Data items:
——————————
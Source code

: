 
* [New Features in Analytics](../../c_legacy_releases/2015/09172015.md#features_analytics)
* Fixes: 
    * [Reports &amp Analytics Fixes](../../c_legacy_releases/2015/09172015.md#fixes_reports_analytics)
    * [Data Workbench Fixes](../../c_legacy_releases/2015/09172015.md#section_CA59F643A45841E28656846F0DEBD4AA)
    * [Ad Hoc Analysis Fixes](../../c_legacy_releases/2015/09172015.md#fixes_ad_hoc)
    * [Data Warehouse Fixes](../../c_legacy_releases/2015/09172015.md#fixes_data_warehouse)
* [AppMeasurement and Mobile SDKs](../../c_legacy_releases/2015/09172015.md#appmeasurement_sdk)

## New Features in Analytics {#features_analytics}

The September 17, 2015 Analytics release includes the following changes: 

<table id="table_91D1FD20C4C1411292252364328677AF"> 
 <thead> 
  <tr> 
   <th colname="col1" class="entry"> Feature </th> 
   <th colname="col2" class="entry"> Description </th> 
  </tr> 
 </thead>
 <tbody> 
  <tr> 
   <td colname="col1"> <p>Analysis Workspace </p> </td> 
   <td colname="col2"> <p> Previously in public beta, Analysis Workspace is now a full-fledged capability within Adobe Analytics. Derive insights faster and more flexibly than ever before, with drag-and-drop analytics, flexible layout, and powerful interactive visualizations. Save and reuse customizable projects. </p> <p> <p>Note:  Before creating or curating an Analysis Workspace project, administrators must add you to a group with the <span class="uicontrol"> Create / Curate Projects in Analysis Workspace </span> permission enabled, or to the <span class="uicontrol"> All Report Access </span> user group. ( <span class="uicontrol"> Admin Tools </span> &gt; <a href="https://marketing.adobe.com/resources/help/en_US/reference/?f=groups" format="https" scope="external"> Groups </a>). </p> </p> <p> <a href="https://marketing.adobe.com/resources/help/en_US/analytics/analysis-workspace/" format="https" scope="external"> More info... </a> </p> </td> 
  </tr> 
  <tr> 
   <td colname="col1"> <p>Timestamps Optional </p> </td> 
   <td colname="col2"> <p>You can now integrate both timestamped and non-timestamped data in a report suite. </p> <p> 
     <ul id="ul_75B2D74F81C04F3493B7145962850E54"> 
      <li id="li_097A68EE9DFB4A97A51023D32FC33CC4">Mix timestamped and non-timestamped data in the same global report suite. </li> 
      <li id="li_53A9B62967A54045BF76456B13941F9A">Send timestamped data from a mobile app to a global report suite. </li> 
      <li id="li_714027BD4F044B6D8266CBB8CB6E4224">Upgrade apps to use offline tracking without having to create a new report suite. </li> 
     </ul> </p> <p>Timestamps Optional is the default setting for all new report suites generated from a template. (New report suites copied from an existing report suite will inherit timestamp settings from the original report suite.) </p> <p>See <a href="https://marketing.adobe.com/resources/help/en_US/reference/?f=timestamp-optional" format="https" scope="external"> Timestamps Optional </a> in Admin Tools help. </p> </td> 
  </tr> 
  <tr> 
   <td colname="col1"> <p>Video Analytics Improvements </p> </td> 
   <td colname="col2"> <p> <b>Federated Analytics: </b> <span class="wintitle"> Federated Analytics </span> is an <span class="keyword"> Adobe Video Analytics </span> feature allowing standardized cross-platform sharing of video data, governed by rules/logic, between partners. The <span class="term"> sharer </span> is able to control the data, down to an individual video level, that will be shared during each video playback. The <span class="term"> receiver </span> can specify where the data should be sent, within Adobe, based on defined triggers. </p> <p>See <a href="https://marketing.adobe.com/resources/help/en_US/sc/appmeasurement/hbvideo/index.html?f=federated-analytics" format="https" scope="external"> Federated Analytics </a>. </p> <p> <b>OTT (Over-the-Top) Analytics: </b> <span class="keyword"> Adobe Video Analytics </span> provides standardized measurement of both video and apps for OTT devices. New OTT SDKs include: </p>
——————————
— Problem description —
In the data above, find the line that contains "[Ad Hoc Analysis" and the line that contains "a global report suite. </li>". Repeat exactly those lines and every line between them, and only those.

— Finished task —
    * [Ad Hoc Analysis Fixes](../../c_legacy_releases/2015/09172015.md#fixes_ad_hoc)
    * [Data Warehouse Fixes](../../c_legacy_releases/2015/09172015.md#fixes_data_warehouse)
* [AppMeasurement and Mobile SDKs](../../c_legacy_releases/2015/09172015.md#appmeasurement_sdk)

## New Features in Analytics {#features_analytics}

The September 17, 2015 Analytics release includes the following changes: 

<table id="table_91D1FD20C4C1411292252364328677AF"> 
 <thead> 
  <tr> 
   <th colname="col1" class="entry"> Feature </th> 
   <th colname="col2" class="entry"> Description </th> 
  </tr> 
 </thead>
 <tbody> 
  <tr> 
   <td colname="col1"> <p>Analysis Workspace </p> </td> 
   <td colname="col2"> <p> Previously in public beta, Analysis Workspace is now a full-fledged capability within Adobe Analytics. Derive insights faster and more flexibly than ever before, with drag-and-drop analytics, flexible layout, and powerful interactive visualizations. Save and reuse customizable projects. </p> <p> <p>Note:  Before creating or curating an Analysis Workspace project, administrators must add you to a group with the <span class="uicontrol"> Create / Curate Projects in Analysis Workspace </span> permission enabled, or to the <span class="uicontrol"> All Report Access </span> user group. ( <span class="uicontrol"> Admin Tools </span> &gt; <a href="https://marketing.adobe.com/resources/help/en_US/reference/?f=groups" format="https" scope="external"> Groups </a>). </p> </p> <p> <a href="https://marketing.adobe.com/resources/help/en_US/analytics/analysis-workspace/" format="https" scope="external"> More info... </a> </p> </td> 
  </tr> 
  <tr> 
   <td colname="col1"> <p>Timestamps Optional </p> </td> 
   <td colname="col2"> <p>You can now integrate both timestamped and non-timestamped data in a report suite. </p> <p> 
     <ul id="ul_75B2D74F81C04F3493B7145962850E54"> 
      <li id="li_097A68EE9DFB4A97A51023D32FC33CC4">Mix timestamped and non-timestamped data in the same global report suite. </li> 
      <li id="li_53A9B62967A54045BF76456B13941F9A">Send timestamped data from a mobile app to a global report suite. </li> 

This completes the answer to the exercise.